Supplied data ->
○ ○ ○ ○

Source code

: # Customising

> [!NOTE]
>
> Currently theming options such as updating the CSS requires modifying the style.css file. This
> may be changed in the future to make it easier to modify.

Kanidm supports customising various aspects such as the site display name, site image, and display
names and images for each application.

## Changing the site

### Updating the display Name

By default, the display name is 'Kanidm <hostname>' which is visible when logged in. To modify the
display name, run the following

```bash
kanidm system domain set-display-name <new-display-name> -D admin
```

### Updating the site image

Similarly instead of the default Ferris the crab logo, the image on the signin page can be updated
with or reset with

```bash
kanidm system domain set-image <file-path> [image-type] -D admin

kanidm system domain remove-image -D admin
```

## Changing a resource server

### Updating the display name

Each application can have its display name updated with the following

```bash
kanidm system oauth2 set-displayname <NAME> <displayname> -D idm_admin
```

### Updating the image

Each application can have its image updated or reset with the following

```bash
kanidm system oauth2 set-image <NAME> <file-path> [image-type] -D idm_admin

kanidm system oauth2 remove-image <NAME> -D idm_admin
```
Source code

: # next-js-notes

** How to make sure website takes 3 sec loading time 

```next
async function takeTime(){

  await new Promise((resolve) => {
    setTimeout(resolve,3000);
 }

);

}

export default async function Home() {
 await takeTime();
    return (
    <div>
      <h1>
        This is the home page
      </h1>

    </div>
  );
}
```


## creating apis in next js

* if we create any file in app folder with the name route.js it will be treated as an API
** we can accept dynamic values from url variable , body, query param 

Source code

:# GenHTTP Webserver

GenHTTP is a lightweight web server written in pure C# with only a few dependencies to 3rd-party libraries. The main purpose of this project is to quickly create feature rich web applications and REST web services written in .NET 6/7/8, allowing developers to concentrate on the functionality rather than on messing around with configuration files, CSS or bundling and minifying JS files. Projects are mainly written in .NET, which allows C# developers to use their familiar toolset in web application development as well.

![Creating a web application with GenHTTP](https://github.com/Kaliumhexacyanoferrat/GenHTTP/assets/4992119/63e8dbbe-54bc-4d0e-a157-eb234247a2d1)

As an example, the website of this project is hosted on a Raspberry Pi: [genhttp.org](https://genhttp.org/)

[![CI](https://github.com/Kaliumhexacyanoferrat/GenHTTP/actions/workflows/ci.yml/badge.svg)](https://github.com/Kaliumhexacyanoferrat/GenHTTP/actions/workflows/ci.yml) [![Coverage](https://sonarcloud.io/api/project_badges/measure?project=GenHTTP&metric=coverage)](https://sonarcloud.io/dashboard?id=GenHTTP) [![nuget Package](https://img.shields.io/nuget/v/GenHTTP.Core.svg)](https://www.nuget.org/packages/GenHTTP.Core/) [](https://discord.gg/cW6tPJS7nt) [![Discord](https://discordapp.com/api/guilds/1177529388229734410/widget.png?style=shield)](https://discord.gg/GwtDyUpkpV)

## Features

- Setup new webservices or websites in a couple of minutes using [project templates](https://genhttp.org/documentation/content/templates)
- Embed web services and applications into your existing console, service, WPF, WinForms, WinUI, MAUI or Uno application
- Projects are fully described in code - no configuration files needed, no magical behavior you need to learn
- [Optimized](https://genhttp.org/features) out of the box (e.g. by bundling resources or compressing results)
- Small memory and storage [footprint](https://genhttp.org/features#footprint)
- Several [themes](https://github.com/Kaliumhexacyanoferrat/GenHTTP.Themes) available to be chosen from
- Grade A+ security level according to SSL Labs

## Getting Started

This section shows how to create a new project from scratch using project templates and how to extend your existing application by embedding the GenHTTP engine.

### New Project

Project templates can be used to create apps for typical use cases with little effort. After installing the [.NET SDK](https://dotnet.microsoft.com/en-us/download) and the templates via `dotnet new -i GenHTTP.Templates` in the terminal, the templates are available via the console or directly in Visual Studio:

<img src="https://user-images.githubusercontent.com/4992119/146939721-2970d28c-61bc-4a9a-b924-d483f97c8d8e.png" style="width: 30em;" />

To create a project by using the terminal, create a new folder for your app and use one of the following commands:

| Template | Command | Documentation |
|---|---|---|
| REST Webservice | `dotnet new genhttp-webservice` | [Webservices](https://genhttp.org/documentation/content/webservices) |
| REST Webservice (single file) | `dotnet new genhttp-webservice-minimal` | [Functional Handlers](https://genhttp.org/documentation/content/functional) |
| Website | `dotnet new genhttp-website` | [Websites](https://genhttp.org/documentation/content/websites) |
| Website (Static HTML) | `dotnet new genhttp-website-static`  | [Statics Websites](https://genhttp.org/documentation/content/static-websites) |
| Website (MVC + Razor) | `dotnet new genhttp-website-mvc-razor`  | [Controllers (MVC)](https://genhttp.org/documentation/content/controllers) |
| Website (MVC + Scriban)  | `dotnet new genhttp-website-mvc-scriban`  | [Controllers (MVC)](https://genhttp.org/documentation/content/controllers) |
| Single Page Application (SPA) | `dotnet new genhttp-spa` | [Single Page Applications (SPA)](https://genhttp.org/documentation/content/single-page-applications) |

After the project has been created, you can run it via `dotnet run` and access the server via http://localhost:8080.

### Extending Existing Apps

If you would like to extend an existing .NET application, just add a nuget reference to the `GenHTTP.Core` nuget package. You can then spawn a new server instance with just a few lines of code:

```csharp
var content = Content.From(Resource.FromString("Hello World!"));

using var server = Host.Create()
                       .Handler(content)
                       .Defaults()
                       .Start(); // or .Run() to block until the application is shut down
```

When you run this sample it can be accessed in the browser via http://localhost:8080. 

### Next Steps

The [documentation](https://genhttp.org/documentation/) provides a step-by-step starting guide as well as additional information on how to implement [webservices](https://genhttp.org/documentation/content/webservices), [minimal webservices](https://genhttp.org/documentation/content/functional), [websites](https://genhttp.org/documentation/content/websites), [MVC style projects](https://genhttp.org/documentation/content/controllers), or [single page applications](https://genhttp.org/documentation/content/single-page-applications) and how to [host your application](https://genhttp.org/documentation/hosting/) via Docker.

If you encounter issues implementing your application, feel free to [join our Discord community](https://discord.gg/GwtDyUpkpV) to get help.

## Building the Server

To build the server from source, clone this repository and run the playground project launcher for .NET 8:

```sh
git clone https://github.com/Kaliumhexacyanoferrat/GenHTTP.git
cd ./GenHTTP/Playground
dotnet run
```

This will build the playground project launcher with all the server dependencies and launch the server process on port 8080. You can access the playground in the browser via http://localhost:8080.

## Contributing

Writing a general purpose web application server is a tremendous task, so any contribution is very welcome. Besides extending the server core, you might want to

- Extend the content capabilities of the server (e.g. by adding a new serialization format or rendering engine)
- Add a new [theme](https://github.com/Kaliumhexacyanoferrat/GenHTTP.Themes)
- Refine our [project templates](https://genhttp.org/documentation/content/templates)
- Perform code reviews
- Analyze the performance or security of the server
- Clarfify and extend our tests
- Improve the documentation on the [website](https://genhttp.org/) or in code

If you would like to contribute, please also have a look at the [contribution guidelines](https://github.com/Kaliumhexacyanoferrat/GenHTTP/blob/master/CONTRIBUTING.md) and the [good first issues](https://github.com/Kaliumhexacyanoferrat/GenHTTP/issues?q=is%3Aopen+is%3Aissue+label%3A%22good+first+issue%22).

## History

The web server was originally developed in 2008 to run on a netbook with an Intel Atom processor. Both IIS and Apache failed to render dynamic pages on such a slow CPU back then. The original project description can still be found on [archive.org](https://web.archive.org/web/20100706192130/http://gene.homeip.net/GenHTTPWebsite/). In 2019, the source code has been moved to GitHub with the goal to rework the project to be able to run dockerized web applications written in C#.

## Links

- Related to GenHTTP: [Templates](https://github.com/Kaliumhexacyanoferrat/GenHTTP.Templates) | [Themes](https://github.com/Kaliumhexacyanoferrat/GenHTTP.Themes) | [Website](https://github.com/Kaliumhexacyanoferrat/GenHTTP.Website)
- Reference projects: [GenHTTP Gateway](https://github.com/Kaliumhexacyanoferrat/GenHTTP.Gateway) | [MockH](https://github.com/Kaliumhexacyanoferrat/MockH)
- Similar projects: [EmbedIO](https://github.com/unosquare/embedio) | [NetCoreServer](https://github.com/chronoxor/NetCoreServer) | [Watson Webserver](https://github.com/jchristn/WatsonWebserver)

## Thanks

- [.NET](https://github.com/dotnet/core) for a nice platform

○ ○ ○ ○

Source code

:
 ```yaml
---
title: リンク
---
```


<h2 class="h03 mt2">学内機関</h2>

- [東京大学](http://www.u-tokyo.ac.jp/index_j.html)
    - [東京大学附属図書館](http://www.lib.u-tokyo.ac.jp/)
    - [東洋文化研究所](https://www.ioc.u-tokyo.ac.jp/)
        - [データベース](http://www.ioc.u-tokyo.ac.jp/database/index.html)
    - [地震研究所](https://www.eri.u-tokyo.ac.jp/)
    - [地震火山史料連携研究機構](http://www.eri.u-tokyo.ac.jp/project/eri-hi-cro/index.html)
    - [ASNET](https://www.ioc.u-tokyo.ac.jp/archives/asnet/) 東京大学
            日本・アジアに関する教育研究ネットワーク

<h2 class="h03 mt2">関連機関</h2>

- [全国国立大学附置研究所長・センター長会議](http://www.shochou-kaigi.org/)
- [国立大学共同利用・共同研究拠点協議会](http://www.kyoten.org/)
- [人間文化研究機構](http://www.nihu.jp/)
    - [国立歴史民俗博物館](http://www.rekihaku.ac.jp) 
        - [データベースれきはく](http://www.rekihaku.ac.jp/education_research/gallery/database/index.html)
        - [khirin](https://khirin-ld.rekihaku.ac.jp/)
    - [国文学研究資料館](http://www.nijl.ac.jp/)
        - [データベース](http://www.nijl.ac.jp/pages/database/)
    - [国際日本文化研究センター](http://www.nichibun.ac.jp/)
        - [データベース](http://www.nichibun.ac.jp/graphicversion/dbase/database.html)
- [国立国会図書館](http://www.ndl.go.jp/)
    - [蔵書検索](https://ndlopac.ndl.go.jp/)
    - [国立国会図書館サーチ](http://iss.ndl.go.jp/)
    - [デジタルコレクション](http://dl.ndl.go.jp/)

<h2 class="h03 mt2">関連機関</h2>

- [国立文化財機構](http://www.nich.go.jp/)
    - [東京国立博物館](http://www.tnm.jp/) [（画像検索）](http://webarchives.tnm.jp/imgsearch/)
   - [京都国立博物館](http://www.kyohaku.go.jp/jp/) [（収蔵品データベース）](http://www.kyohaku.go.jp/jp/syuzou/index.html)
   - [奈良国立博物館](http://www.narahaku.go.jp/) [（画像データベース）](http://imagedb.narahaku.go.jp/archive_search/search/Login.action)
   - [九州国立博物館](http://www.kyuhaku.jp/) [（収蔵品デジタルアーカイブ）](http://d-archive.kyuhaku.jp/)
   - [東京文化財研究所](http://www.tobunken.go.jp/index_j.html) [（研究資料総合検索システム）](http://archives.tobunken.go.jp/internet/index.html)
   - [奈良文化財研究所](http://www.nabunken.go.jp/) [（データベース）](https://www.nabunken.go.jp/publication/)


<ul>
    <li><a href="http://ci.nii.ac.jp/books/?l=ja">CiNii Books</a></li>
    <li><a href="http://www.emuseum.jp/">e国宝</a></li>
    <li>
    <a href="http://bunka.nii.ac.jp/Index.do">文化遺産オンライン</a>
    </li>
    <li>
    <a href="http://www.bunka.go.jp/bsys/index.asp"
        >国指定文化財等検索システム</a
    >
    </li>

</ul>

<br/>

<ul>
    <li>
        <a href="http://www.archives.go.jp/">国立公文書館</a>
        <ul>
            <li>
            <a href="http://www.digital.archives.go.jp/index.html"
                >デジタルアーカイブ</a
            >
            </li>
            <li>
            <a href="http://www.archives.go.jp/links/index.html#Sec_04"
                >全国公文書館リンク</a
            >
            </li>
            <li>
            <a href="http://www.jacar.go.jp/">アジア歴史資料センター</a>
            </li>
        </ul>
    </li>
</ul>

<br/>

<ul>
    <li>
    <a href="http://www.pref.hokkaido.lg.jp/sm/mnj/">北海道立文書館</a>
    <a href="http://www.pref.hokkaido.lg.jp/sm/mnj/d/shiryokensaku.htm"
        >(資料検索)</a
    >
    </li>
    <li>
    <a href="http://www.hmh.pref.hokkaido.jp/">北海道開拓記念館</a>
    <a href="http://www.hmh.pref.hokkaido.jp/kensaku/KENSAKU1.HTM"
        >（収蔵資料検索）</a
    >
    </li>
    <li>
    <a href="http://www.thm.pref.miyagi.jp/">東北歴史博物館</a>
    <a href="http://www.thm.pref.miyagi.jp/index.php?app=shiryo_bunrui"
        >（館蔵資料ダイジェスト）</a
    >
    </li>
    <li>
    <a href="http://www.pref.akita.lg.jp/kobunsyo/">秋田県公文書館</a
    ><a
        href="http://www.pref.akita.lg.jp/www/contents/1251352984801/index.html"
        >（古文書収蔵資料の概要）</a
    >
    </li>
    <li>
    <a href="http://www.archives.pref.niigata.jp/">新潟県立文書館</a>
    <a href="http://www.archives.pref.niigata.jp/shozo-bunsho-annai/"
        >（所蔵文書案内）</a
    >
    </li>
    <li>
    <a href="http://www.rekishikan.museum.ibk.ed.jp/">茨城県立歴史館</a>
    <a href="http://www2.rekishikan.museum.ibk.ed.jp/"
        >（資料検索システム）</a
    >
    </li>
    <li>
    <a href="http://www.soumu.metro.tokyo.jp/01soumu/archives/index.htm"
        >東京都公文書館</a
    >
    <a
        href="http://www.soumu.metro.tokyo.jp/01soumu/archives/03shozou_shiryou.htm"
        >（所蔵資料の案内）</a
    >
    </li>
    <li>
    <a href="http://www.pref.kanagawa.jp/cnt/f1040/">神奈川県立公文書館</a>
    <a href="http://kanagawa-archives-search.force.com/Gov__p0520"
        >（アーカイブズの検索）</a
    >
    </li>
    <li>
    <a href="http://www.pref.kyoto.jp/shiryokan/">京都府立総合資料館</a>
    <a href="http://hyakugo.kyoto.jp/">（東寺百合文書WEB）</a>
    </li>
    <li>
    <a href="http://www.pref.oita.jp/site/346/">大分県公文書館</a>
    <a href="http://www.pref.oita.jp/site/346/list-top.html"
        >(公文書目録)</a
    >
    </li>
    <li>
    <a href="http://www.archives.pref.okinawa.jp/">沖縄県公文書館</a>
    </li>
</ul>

○ ○ ○ ○

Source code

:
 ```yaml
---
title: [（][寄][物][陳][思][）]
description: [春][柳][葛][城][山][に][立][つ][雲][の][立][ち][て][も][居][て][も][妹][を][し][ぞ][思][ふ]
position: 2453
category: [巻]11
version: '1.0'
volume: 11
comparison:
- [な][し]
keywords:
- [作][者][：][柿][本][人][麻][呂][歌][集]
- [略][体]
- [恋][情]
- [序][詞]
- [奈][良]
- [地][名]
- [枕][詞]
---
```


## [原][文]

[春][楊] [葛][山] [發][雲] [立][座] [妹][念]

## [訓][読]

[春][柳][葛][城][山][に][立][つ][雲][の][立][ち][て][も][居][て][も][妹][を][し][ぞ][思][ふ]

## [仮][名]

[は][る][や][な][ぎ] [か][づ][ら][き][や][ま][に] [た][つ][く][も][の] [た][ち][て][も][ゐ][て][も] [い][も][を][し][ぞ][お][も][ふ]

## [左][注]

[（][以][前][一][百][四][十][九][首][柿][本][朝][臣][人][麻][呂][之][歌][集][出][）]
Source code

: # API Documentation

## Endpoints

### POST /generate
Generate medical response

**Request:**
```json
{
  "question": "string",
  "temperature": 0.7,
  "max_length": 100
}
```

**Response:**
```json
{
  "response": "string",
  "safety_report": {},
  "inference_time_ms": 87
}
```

○ ○ ○ ○

Exercise prompt -> Return the span of lines in the data above that opens at the line with "- Related to" and closes at the line with "- [.NET](https://github.com/dotnet/core) for", exactly, ends included, nothing else.

Answer to this exercise ->
- Related to GenHTTP: [Templates](https://github.com/Kaliumhexacyanoferrat/GenHTTP.Templates) | [Themes](https://github.com/Kaliumhexacyanoferrat/GenHTTP.Themes) | [Website](https://github.com/Kaliumhexacyanoferrat/GenHTTP.Website)
- Reference projects: [GenHTTP Gateway](https://github.com/Kaliumhexacyanoferrat/GenHTTP.Gateway) | [MockH](https://github.com/Kaliumhexacyanoferrat/MockH)
- Similar projects: [EmbedIO](https://github.com/unosquare/embedio) | [NetCoreServer](https://github.com/chronoxor/NetCoreServer) | [Watson Webserver](https://github.com/jchristn/WatsonWebserver)

## Thanks

- [.NET](https://github.com/dotnet/core) for a nice platform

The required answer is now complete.